Michigan State University’s School of Hospitality Business is signaling that the next generation of restaurant leaders will need more than strong service instincts and a steady hand on the line. As the school moved toward its 2027 centennial with a Chicago reception tied to the National Restaurant Association Show, it put finance, marketing, technology and real estate at the center of its message.
The shift matters for line cooks, servers, bartenders and hosts who want to move into management. Michigan State says its undergraduate hospitality business major blends operations with accounting, finance and marketing, and the school says graduates go on to management roles in lodging, food and beverage service, consulting, event planning, human resources, sales, information systems, marketing and real estate investment management. In other words, the climb from hourly worker to general manager, multi-unit operator or owner is increasingly about reading a balance sheet as well as a reservation book.

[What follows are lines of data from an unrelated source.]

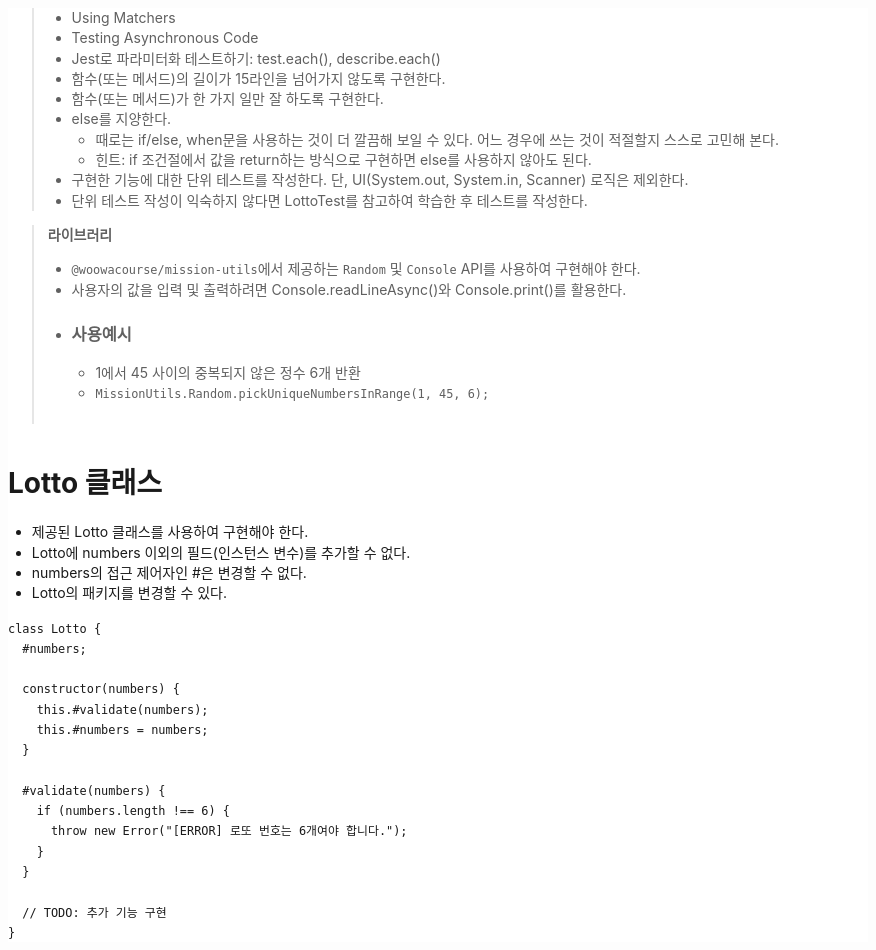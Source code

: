 >   - Using Matchers
>   - Testing Asynchronous Code
>   - Jest로 파라미터화 테스트하기: test.each(), describe.each()
> - 함수(또는 메서드)의 길이가 15라인을 넘어가지 않도록 구현한다.
> - 함수(또는 메서드)가 한 가지 일만 잘 하도록 구현한다.
> - else를 지양한다.
>   - 때로는 if/else, when문을 사용하는 것이 더 깔끔해 보일 수 있다. 어느 경우에 쓰는 것이 적절할지 스스로 고민해 본다.
>   - 힌트: if 조건절에서 값을 return하는 방식으로 구현하면 else를 사용하지 않아도 된다.
> - 구현한 기능에 대한 단위 테스트를 작성한다. 단, UI(System.out, System.in, Scanner) 로직은 제외한다.
> - 단위 테스트 작성이 익숙하지 않다면 LottoTest를 참고하여 학습한 후 테스트를 작성한다.

> **라이브러리**
>
> - `@woowacourse/mission-utils`에서 제공하는 `Random` 및 `Console` API를 사용하여 구현해야 한다.
> - 사용자의 값을 입력 및 출력하려면 Console.readLineAsync()와 Console.print()를 활용한다.
> - ### **사용예시**
>   - 1에서 45 사이의 중복되지 않은 정수 6개 반환<br/>
>   - `MissionUtils.Random.pickUniqueNumbersInRange(1, 45, 6);`
>     <br/>
>     <br/>

# Lotto 클래스

- 제공된 Lotto 클래스를 사용하여 구현해야 한다.
- Lotto에 numbers 이외의 필드(인스턴스 변수)를 추가할 수 없다.
- numbers의 접근 제어자인 #은 변경할 수 없다.
- Lotto의 패키지를 변경할 수 있다.

```
class Lotto {
  #numbers;

  constructor(numbers) {
    this.#validate(numbers);
    this.#numbers = numbers;
  }

  #validate(numbers) {
    if (numbers.length !== 6) {
      throw new Error("[ERROR] 로또 번호는 6개여야 합니다.");
    }
  }

  // TODO: 추가 기능 구현
}
```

That business-first framing fits a restaurant industry where margins are tight and staffing is still volatile. Knowing menu execution is not enough when labor costs, occupancy costs and customer experience all hit the same profit and loss statement. Michigan State’s pitch suggests the people who advance fastest will be the ones who can connect those pieces, whether they work for a national chain or hope to build a long-term future in an independent restaurant.
The school has history on its side. Michigan State says the School of Hospitality Business was founded in 1927 and is the second-oldest hospitality school in the nation. It also describes itself as the No. 1 U.S. public hospitality program and says its alumni network tops 10,000 professionals. Among those alumni is John Theuer, who spent four decades in the business and held senior finance roles at major restaurant companies, a career path that underscores how much weight business training can carry beyond the kitchen or dining room.
Michigan State’s anniversary push is also part of a wider pipeline. ACPHA, the main hospitality-program accreditor, recognizes associate and bachelor’s programs in the United States and internationally, with 72 programs in its current scope. Data USA lists 257 public two-year institutions and 190 public four-year-or-above institutions offering hospitality management or general hospitality management programs, while College Factual says 173 schools awarded 16,015 hospitality-management degrees annually in its 2025 review. The field is large, but the direction is clear: restaurants are rewarding workers who can think like operators.
The school reinforced that bet with a $20 million fundraising campaign announced in December 2025 to support students, attract faculty and raise its global profile ahead of the centennial. For restaurant workers watching the promotion ladder, the message is blunt: hospitality skills open the door, but business skills increasingly decide who gets to stay inside the room.